__Aim of the exercise__: Take the lines of the data below from the very first through the line containing "### Bracers of Defense" and output them exactly, pictures excluded.

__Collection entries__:
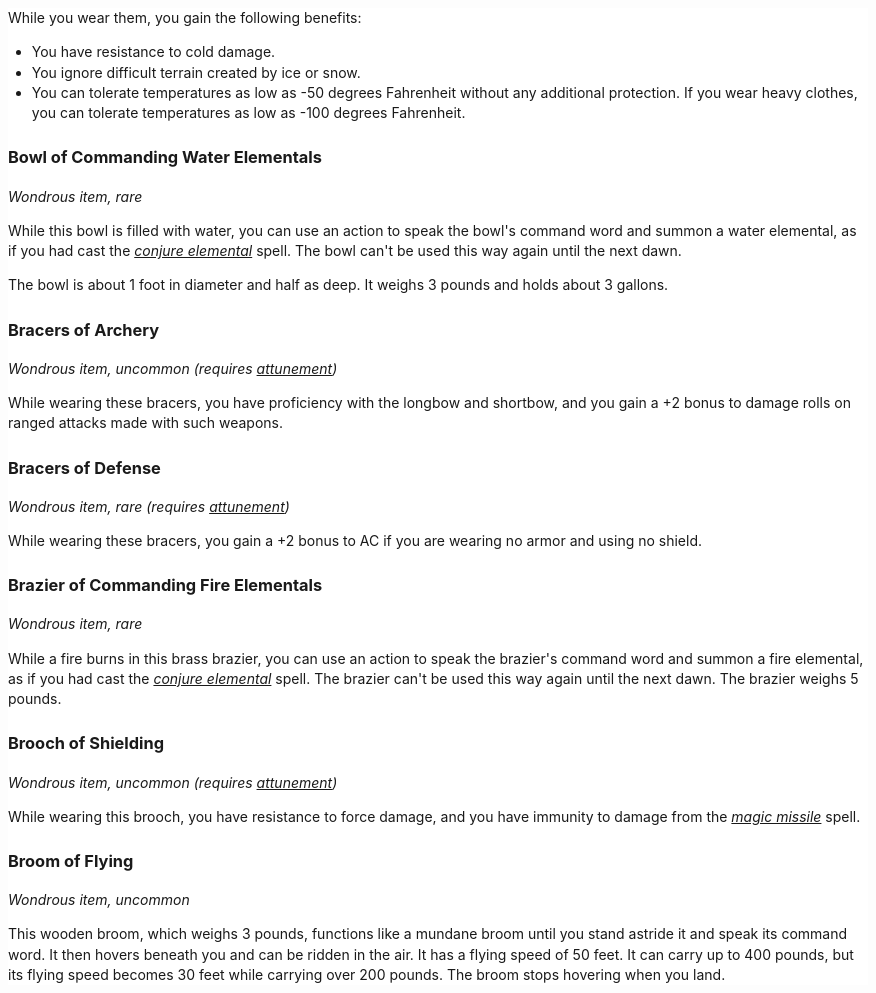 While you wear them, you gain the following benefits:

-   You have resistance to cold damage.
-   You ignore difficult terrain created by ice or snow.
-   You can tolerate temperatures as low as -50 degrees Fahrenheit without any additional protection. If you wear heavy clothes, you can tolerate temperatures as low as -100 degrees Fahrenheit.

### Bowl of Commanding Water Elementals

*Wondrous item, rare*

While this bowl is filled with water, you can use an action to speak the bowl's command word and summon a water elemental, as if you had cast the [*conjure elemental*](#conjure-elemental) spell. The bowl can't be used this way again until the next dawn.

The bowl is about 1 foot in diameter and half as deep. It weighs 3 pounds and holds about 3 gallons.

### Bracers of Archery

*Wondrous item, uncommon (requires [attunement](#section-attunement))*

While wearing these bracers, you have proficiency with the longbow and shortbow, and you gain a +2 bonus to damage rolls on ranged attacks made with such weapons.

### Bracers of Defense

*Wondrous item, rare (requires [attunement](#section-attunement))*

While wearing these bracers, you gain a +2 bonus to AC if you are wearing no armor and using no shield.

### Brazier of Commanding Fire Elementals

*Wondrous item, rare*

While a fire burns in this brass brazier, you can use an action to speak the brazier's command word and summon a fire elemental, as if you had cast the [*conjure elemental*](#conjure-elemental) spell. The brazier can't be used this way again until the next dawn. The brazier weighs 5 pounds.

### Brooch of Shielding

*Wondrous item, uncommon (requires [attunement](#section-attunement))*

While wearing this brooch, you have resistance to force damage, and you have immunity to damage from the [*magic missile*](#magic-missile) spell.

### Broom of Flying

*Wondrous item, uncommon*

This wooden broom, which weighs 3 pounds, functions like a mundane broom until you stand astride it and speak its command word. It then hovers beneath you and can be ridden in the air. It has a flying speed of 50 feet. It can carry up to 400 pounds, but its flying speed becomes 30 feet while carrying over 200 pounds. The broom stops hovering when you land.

__Written answer__:
 While you wear them, you gain the following benefits:

-   You have resistance to cold damage.
-   You ignore difficult terrain created by ice or snow.
-   You can tolerate temperatures as low as -50 degrees Fahrenheit without any additional protection. If you wear heavy clothes, you can tolerate temperatures as low as -100 degrees Fahrenheit.

### Bowl of Commanding Water Elementals

*Wondrous item, rare*

While this bowl is filled with water, you can use an action to speak the bowl's command word and summon a water elemental, as if you had cast the [*conjure elemental*](#conjure-elemental) spell. The bowl can't be used this way again until the next dawn.

The bowl is about 1 foot in diameter and half as deep. It weighs 3 pounds and holds about 3 gallons.

### Bracers of Archery

*Wondrous item, uncommon (requires [attunement](#section-attunement))*

While wearing these bracers, you have proficiency with the longbow and shortbow, and you gain a +2 bonus to damage rolls on ranged attacks made with such weapons.

### Bracers of Defense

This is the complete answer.